Understanding the Dynamics of Analogy-Making: New Analytical Techniques from Eye-Tracking
Robert M. French, Research Director, CNRS, Université de Bourgogne, France
Venue | Senior Common Room, Level 2 (2D17), Priory Road Complex
Date | 31st January 2019
In recent years eye-tracking has begun to be used to study the dynamics of analogy making. There are numerous scanpath-comparison algorithms and machine-learning techniques that can be applied to the raw eye-tracking data. We show how scanpath-comparison algorithms, combined with multidimensional scaling and a classification algorithm, can be used to resolve an outstanding question in analogy making — namely, whether or not children’s and adults’ strategies in solving analogy problems are different. (They are.) We show which of these scanpath-comparison algorithms is best suited to the kinds of analogy problems that have formed the basis of much analogy-making research over the years.

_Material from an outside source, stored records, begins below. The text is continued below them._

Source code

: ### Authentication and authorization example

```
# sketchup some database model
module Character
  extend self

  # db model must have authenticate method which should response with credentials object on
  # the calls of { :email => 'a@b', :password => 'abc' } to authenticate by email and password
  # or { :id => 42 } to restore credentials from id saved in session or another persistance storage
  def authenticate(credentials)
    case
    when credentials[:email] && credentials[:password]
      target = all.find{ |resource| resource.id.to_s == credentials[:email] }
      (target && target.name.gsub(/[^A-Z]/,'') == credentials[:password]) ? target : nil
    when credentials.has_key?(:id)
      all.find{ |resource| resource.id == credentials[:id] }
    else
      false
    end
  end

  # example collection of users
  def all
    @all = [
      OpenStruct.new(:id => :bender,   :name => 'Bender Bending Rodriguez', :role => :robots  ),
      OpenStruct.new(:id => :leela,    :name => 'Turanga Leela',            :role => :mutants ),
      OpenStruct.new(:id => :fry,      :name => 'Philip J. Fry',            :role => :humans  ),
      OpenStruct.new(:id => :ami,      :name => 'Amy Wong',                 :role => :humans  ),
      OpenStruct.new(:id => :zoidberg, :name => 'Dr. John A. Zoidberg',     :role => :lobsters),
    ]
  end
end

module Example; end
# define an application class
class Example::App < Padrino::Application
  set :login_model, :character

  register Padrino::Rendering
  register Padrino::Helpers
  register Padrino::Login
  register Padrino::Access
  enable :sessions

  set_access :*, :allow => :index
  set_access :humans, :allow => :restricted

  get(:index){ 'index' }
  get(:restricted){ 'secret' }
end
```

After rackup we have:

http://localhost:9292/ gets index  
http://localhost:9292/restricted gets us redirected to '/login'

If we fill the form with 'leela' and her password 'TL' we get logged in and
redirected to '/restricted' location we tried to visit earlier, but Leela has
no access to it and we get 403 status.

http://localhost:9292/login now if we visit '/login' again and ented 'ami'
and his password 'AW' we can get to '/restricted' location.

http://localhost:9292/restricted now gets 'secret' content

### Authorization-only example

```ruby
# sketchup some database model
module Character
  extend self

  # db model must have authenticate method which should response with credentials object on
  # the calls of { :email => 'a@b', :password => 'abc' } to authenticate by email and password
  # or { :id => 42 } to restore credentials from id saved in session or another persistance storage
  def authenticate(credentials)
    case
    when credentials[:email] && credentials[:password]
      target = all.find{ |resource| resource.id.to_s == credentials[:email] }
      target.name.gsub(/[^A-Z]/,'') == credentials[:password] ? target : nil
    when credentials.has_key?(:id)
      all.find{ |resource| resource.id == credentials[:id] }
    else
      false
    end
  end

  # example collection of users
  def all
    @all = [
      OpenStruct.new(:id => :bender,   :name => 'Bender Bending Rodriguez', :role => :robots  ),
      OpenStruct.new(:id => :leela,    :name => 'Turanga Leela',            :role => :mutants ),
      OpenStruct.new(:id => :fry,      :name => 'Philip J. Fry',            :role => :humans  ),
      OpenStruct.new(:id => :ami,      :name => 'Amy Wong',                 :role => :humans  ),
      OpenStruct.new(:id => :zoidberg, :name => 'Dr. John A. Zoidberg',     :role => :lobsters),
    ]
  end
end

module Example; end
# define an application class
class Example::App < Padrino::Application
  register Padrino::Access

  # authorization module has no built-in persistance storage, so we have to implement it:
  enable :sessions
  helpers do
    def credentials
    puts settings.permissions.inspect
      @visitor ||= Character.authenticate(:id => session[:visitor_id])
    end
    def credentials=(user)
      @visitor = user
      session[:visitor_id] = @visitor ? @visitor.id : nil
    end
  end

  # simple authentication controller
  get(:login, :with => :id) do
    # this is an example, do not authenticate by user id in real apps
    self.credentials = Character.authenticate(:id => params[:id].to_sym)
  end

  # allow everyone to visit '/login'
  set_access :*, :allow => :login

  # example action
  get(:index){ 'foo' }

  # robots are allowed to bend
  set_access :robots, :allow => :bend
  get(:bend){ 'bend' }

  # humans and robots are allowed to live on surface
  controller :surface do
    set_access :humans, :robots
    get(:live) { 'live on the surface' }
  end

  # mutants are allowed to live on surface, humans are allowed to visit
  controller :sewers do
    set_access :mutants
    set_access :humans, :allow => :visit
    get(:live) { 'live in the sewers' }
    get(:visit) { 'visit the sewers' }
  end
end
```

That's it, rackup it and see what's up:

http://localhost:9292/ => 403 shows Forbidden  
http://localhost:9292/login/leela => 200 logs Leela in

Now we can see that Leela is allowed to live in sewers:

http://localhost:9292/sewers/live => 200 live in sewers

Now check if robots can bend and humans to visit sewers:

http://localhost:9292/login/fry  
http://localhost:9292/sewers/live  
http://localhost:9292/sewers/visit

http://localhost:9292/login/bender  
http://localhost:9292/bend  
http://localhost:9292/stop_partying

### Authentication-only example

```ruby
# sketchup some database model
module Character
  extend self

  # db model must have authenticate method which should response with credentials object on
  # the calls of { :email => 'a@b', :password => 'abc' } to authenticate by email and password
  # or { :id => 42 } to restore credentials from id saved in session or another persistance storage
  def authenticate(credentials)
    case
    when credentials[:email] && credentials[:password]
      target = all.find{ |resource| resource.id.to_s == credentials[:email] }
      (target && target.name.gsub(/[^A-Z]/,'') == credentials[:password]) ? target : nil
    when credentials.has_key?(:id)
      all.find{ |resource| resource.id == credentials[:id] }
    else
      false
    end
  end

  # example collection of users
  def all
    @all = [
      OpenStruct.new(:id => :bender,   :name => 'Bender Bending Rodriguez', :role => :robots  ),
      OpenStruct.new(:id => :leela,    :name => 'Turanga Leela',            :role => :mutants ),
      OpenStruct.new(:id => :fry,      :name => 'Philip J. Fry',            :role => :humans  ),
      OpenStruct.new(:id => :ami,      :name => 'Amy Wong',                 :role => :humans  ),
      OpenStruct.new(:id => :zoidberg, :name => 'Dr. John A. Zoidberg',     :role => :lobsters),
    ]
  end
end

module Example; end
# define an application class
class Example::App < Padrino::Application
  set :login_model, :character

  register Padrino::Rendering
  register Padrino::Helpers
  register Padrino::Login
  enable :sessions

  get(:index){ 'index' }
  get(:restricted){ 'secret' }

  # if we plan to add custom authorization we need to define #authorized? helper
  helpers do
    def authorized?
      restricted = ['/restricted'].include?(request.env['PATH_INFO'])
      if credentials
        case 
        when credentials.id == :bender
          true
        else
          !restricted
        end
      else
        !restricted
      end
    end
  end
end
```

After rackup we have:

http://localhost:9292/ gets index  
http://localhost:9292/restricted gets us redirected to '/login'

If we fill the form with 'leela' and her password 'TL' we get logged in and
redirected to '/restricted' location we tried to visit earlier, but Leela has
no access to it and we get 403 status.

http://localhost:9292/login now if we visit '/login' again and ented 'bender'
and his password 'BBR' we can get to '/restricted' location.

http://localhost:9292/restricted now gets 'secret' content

Further, we use machine-learning classification algorithms to examine the item-to-item saccade vectors making up these scanpaths. We show which of these algorithms best predicts from very early on in a trial, based on the frequency of various item-to-item saccades, whether a child or an adult is doing the problem. Analyses of this type can also be used to predict, based on the item-to-item saccade dynamics in the first third of a trial, not only whether the person solving the analogy problem was an adult or a child, but also whether the problem was complex (i.e. difficult to solve) or simple (i.e., straightforward solution) and whether or not the a problem will be solved correctly.
All Welcome | Tea, coffee and cakes will be available after the seminar.